Siglos de represión y dominación patriarcal había logrado atravesar los cuerpos de las mujeres con miedo, una emoción reactiva que, aunque nos ayuda a protegernos antes situaciones de peligro, también paraliza, inmoviliza, nos hace pequeñas, perdiendo en ese mar de sensaciones atenazantes nuestra capacidad de agencia para romper cadenas, para dar paso a vidas nuevas.

“Vivir Sin Miedo, es nuestro derecho”, nos dijo un día de noviembre de 2019, la comunicadora afroperuana Sofía Carrillo, reunida con nosotras en la sala de las conspiraciones de Demus, allí donde junto al equipo de Kallpa, buscábamos hacía semanas un lema para una campaña gestada entre todas para prevenir las violencias machistas.

Recuerdo que una de las preguntas que más me interpelaron de muchos de los diálogos que entretejimos en esa habitación fue: “pero, ¿cómo? ¿qué les ofrecemos a las mujeres para que puedan vivir sin miedo?” El feminismo institucional peruana había gastado años haciendo incidencia política para que el Estado se hiciera cargo, años de movilizaciones, proyectos de ley, diálogos políticos, para construir una arquitectura institucional que pudiera poner freno a las violencias y a sus múltiples expresiones.

Sin embargo, décadas después del inicio de esta travesía, 135 feminicidios, 97926 casos de violencia y 5521 mujeres desaparecidas tan solo en 2020, nos ayudan a dimensionar la gravedad de esta lacra. Las denuncias son ínfimas en relación a la incidencia de casos, solo 289 de cada 1000 mujeres agredidas físicamente acudieron a alguna institución en busca de ayuda (Endes, 2019). El dato no extraña ¿Quién quiere acudir a un sistema que revicitimiza, descree e incluso culpabiliza a la propia víctima?

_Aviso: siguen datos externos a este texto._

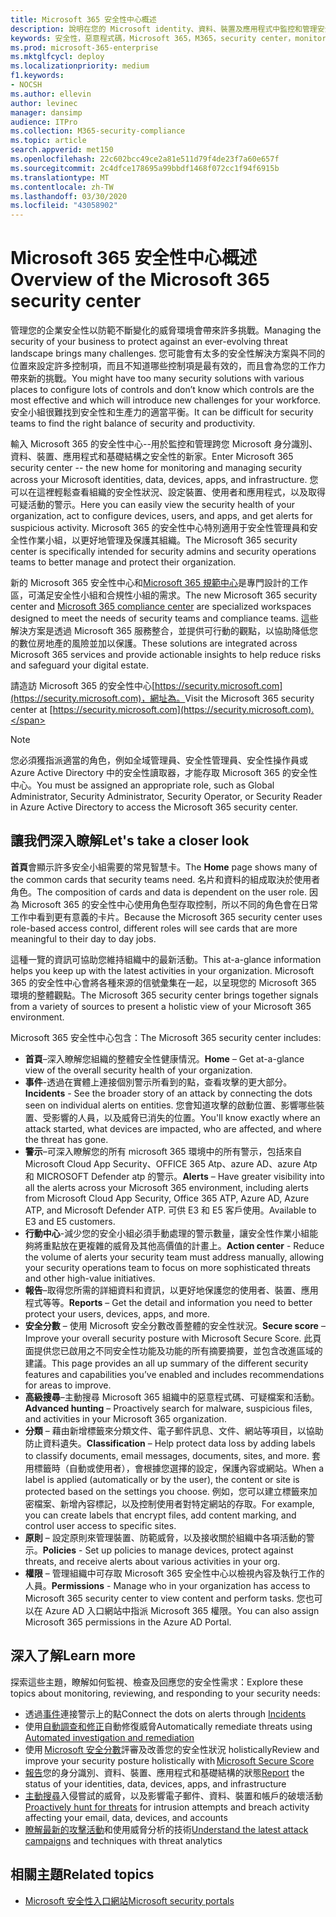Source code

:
 ```yaml
---
title: Microsoft 365 安全性中心概述
description: 說明在您的 Microsoft identity、資料、裝置及應用程式中監控和管理安全性的新家。
keywords: 安全性，惡意程式碼，Microsoft 365，M365，security center，monitor，report，identity，data，裝置，應用程式
ms.prod: microsoft-365-enterprise
ms.mktglfcycl: deploy
ms.localizationpriority: medium
f1.keywords:
- NOCSH
ms.author: ellevin
author: levinec
manager: dansimp
audience: ITPro
ms.collection: M365-security-compliance
ms.topic: article
search.appverid: met150
ms.openlocfilehash: 22c602bcc49ce2a81e511d79f4de23f7a60e657f
ms.sourcegitcommit: 2c4dfce178695a99bbdf1468f072cc1f94f6915b
ms.translationtype: MT
ms.contentlocale: zh-TW
ms.lasthandoff: 03/30/2020
ms.locfileid: "43058902"
---
```

# <a name="overview-of-the-microsoft-365-security-center"></a><span data-ttu-id="ff6bc-104">Microsoft 365 安全性中心概述</span><span class="sxs-lookup"><span data-stu-id="ff6bc-104">Overview of the Microsoft 365 security center</span></span>

<span data-ttu-id="ff6bc-105">管理您的企業安全性以防範不斷變化的威脅環境會帶來許多挑戰。</span><span class="sxs-lookup"><span data-stu-id="ff6bc-105">Managing the security of your business to protect against an ever-evolving threat landscape brings many challenges.</span></span> <span data-ttu-id="ff6bc-106">您可能會有太多的安全性解決方案與不同的位置來設定許多控制項，而且不知道哪些控制項是最有效的，而且會為您的工作力帶來新的挑戰。</span><span class="sxs-lookup"><span data-stu-id="ff6bc-106">You might have too many security solutions with various places to configure lots of controls and don’t know which controls are the most effective and which will introduce new challenges for your workforce.</span></span> <span data-ttu-id="ff6bc-107">安全小組很難找到安全性和生產力的適當平衡。</span><span class="sxs-lookup"><span data-stu-id="ff6bc-107">It can be difficult for security teams to find the right balance of security and productivity.</span></span>

<span data-ttu-id="ff6bc-108">輸入 Microsoft 365 的安全性中心--用於監控和管理跨您 Microsoft 身分識別、資料、裝置、應用程式和基礎結構之安全性的新家。</span><span class="sxs-lookup"><span data-stu-id="ff6bc-108">Enter Microsoft 365 security center -- the new home for monitoring and managing security across your Microsoft identities, data, devices, apps, and infrastructure.</span></span> <span data-ttu-id="ff6bc-109">您可以在這裡輕鬆查看組織的安全性狀況、設定裝置、使用者和應用程式，以及取得可疑活動的警示。</span><span class="sxs-lookup"><span data-stu-id="ff6bc-109">Here you can easily view the security health of your organization, act to configure devices, users, and apps, and get alerts for suspicious activity.</span></span> <span data-ttu-id="ff6bc-110">Microsoft 365 的安全性中心特別適用于安全性管理員和安全性作業小組，以更好地管理及保護其組織。</span><span class="sxs-lookup"><span data-stu-id="ff6bc-110">The Microsoft 365 security center is specifically intended for security admins and security operations teams to better manage and protect their organization.</span></span>

<span data-ttu-id="ff6bc-111">新的 Microsoft 365 安全性中心和[Microsoft 365 規範中心](https://docs.microsoft.com/microsoft-365/compliance/microsoft-365-compliance-center)是專門設計的工作區，可滿足安全性小組和合規性小組的需求。</span><span class="sxs-lookup"><span data-stu-id="ff6bc-111">The new Microsoft 365 security center and [Microsoft 365 compliance center](https://docs.microsoft.com/microsoft-365/compliance/microsoft-365-compliance-center) are specialized workspaces designed to meet the needs of security teams and compliance teams.</span></span> <span data-ttu-id="ff6bc-112">這些解決方案是透過 Microsoft 365 服務整合，並提供可行動的觀點，以協助降低您的數位房地產的風險並加以保護。</span><span class="sxs-lookup"><span data-stu-id="ff6bc-112">These solutions are integrated across Microsoft 365 services and provide actionable insights to help reduce risks and safeguard your digital estate.</span></span>

<span data-ttu-id="ff6bc-113">請造訪 Microsoft 365 的安全性中心[https://security.microsoft.com](https://security.microsoft.com)，網址為。</span><span class="sxs-lookup"><span data-stu-id="ff6bc-113">Visit the Microsoft 365 security center at [https://security.microsoft.com](https://security.microsoft.com).</span></span> 

> [!NOTE]
> <span data-ttu-id="ff6bc-114">您必須獲指派適當的角色，例如全域管理員、安全性管理員、安全性操作員或 Azure Active Directory 中的安全性讀取器，才能存取 Microsoft 365 的安全性中心。</span><span class="sxs-lookup"><span data-stu-id="ff6bc-114">You must be assigned an appropriate role, such as Global Administrator, Security Administrator, Security Operator, or Security Reader in Azure Active Directory to access the Microsoft 365 security center.</span></span>


## <a name="lets-take-a-closer-look"></a><span data-ttu-id="ff6bc-115">讓我們深入瞭解</span><span class="sxs-lookup"><span data-stu-id="ff6bc-115">Let's take a closer look</span></span>

<span data-ttu-id="ff6bc-116">**首頁**會顯示許多安全小組需要的常見智慧卡。</span><span class="sxs-lookup"><span data-stu-id="ff6bc-116">The **Home** page shows many of the common cards that security teams need.</span></span> <span data-ttu-id="ff6bc-117">名片和資料的組成取決於使用者角色。</span><span class="sxs-lookup"><span data-stu-id="ff6bc-117">The composition of cards and data is dependent on the user role.</span></span> <span data-ttu-id="ff6bc-118">因為 Microsoft 365 的安全性中心使用角色型存取控制，所以不同的角色會在日常工作中看到更有意義的卡片。</span><span class="sxs-lookup"><span data-stu-id="ff6bc-118">Because the Microsoft 365 security center uses role-based access control, different roles will see cards that are more meaningful to their day to day jobs.</span></span>  

<span data-ttu-id="ff6bc-119">這種一覽的資訊可協助您維持組織中的最新活動。</span><span class="sxs-lookup"><span data-stu-id="ff6bc-119">This at-a-glance information helps you keep up with the latest activities in your organization.</span></span> <span data-ttu-id="ff6bc-120">Microsoft 365 的安全性中心會將各種來源的信號彙集在一起，以呈現您的 Microsoft 365 環境的整體觀點。</span><span class="sxs-lookup"><span data-stu-id="ff6bc-120">The Microsoft 365 security center brings together signals from a variety of sources to present a holistic view of your Microsoft 365 environment.</span></span>

<span data-ttu-id="ff6bc-121">Microsoft 365 安全性中心包含：</span><span class="sxs-lookup"><span data-stu-id="ff6bc-121">The Microsoft 365 security center includes:</span></span>

* <span data-ttu-id="ff6bc-122">**首頁**–深入瞭解您組織的整體安全性健康情況。</span><span class="sxs-lookup"><span data-stu-id="ff6bc-122">**Home** – Get at-a-glance view of the overall security health of your organization.</span></span>
* <span data-ttu-id="ff6bc-123">**事件**-透過在實體上連接個別警示所看到的點，查看攻擊的更大部分。</span><span class="sxs-lookup"><span data-stu-id="ff6bc-123">**Incidents** - See the broader story of an attack by connecting the dots seen on individual alerts on entities.</span></span> <span data-ttu-id="ff6bc-124">您會知道攻擊的啟動位置、影響哪些裝置、受影響的人員，以及威脅已消失的位置。</span><span class="sxs-lookup"><span data-stu-id="ff6bc-124">You'll know exactly where an attack started, what devices are impacted, who are affected, and where the threat has gone.</span></span>
* <span data-ttu-id="ff6bc-125">**警示**–可深入瞭解您的所有 microsoft 365 環境中的所有警示，包括來自 Microsoft Cloud App Security、OFFICE 365 Atp、azure AD、azure Atp 和 MICROSOFT Defender atp 的警示。</span><span class="sxs-lookup"><span data-stu-id="ff6bc-125">**Alerts** – Have greater visibility into all the alerts across your Microsoft 365 environment, including alerts from Microsoft Cloud App Security, Office 365 ATP, Azure AD, Azure ATP, and Microsoft Defender ATP.</span></span> <span data-ttu-id="ff6bc-126">可供 E3 和 E5 客戶使用。</span><span class="sxs-lookup"><span data-stu-id="ff6bc-126">Available to E3 and E5 customers.</span></span>  
* <span data-ttu-id="ff6bc-127">**行動中心**-減少您的安全小組必須手動處理的警示數量，讓安全性作業小組能夠將重點放在更複雜的威脅及其他高價值的計畫上。</span><span class="sxs-lookup"><span data-stu-id="ff6bc-127">**Action center** - Reduce the volume of alerts your security team must address manually, allowing your security operations team to focus on more sophisticated threats and other high-value initiatives.</span></span>
* <span data-ttu-id="ff6bc-128">**報告**–取得您所需的詳細資料和資訊，以更好地保護您的使用者、裝置、應用程式等等。</span><span class="sxs-lookup"><span data-stu-id="ff6bc-128">**Reports** – Get the detail and information you need to better protect your users, devices, apps, and more.</span></span>
* <span data-ttu-id="ff6bc-129">**安全分數** – 使用 Microsoft 安全分數改善整體的安全性狀況。</span><span class="sxs-lookup"><span data-stu-id="ff6bc-129">**Secure score** – Improve your overall security posture with Microsoft Secure Score.</span></span> <span data-ttu-id="ff6bc-130">此頁面提供您已啟用之不同安全性功能及功能的所有摘要摘要，並包含改進區域的建議。</span><span class="sxs-lookup"><span data-stu-id="ff6bc-130">This page provides an all up summary of the different security features and capabilities you’ve enabled and includes recommendations for areas to improve.</span></span>
* <span data-ttu-id="ff6bc-131">**高級搜尋**–主動搜尋 Microsoft 365 組織中的惡意程式碼、可疑檔案和活動。</span><span class="sxs-lookup"><span data-stu-id="ff6bc-131">**Advanced hunting** – Proactively search for malware, suspicious files, and activities in your Microsoft 365 organization.</span></span>
* <span data-ttu-id="ff6bc-132">**分類** – 藉由新增標籤來分類文件、電子郵件訊息、文件、網站等項目，以協助防止資料遺失。</span><span class="sxs-lookup"><span data-stu-id="ff6bc-132">**Classification** – Help protect data loss by adding labels to classify documents, email messages, documents, sites, and more.</span></span> <span data-ttu-id="ff6bc-133">套用標籤時（自動或使用者），會根據您選擇的設定，保護內容或網站。</span><span class="sxs-lookup"><span data-stu-id="ff6bc-133">When a label is applied (automatically or by the user), the content or site is protected based on the settings you choose.</span></span> <span data-ttu-id="ff6bc-134">例如，您可以建立標籤來加密檔案、新增內容標記，以及控制使用者對特定網站的存取。</span><span class="sxs-lookup"><span data-stu-id="ff6bc-134">For example, you can create labels that encrypt files, add content marking, and control user access to specific sites.</span></span>
* <span data-ttu-id="ff6bc-135">**原則** – 設定原則來管理裝置、防範威脅，以及接收關於組織中各項活動的警示。</span><span class="sxs-lookup"><span data-stu-id="ff6bc-135">**Policies** - Set up policies to manage devices, protect against threats, and receive alerts about various activities in your org.</span></span>
* <span data-ttu-id="ff6bc-136">**權限** – 管理組織中可存取 Microsoft 365 安全性中心以檢視內容及執行工作的人員。</span><span class="sxs-lookup"><span data-stu-id="ff6bc-136">**Permissions** - Manage who in your organization has access to Microsoft 365 security center to view content and perform tasks.</span></span> <span data-ttu-id="ff6bc-137">您也可以在 Azure AD 入口網站中指派 Microsoft 365 權限。</span><span class="sxs-lookup"><span data-stu-id="ff6bc-137">You can also assign Microsoft 365 permissions in the Azure AD Portal.</span></span>

## <a name="learn-more"></a><span data-ttu-id="ff6bc-138">深入了解</span><span class="sxs-lookup"><span data-stu-id="ff6bc-138">Learn more</span></span> 

<span data-ttu-id="ff6bc-139">探索這些主題，瞭解如何監視、檢查及回應您的安全性需求：</span><span class="sxs-lookup"><span data-stu-id="ff6bc-139">Explore these topics about monitoring, reviewing, and responding to your security needs:</span></span>
- <span data-ttu-id="ff6bc-140">透過[事件](incident-queue.md)連接警示上的點</span><span class="sxs-lookup"><span data-stu-id="ff6bc-140">Connect the dots on alerts through [Incidents](incident-queue.md)</span></span>
- <span data-ttu-id="ff6bc-141">使用[自動調查和修正](mtp-autoir.md)自動修復威脅</span><span class="sxs-lookup"><span data-stu-id="ff6bc-141">Automatically remediate threats using [Automated investigation and remediation](mtp-autoir.md)</span></span>
- <span data-ttu-id="ff6bc-142">使用 [Microsoft 安全分數](microsoft-secure-score.md)評審及改善您的安全性狀況 holistically</span><span class="sxs-lookup"><span data-stu-id="ff6bc-142">Review and improve your security posture holistically with [Microsoft Secure Score](microsoft-secure-score.md)</span></span>
- <span data-ttu-id="ff6bc-143">[報告](monitoring-and-reporting.md)您的身分識別、資料、裝置、應用程式和基礎結構的狀態</span><span class="sxs-lookup"><span data-stu-id="ff6bc-143">[Report](monitoring-and-reporting.md) the status of your identities, data, devices, apps, and infrastructure</span></span>
- <span data-ttu-id="ff6bc-144">[主動搜尋](advanced-hunting-overview.md)入侵嘗試的威脅，以及影響電子郵件、資料、裝置和帳戶的破壞活動</span><span class="sxs-lookup"><span data-stu-id="ff6bc-144">[Proactively hunt for threats](advanced-hunting-overview.md) for intrusion attempts and breach activity affecting your email, data, devices, and accounts</span></span>
- <span data-ttu-id="ff6bc-145">[瞭解最新的攻擊活動](latest-attack-campaigns.md)和使用威脅分析的技術</span><span class="sxs-lookup"><span data-stu-id="ff6bc-145">[Understand the latest attack campaigns](latest-attack-campaigns.md) and techniques with threat analytics</span></span>

## <a name="related-topics"></a><span data-ttu-id="ff6bc-146">相關主題</span><span class="sxs-lookup"><span data-stu-id="ff6bc-146">Related topics</span></span>
- [<span data-ttu-id="ff6bc-147">Microsoft 安全性入口網站</span><span class="sxs-lookup"><span data-stu-id="ff6bc-147">Microsoft security portals</span></span>](portals.md)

¿Vivir sin miedo, tejiendo redes? Las respuestas colectivas frente a las violencias no son estrategias nuevas, pero las acciones de los feminismos parecen no ser suficientes para llegar a aquellos distritos y comunidades donde la violencia ocurre. Lamentablemente cada espacio vació es ocupado a una velocidad vertiginosa por iglesias de todo tipo con las que disputamos el sentido de palabras tan importantes como vida, familia o comunidad.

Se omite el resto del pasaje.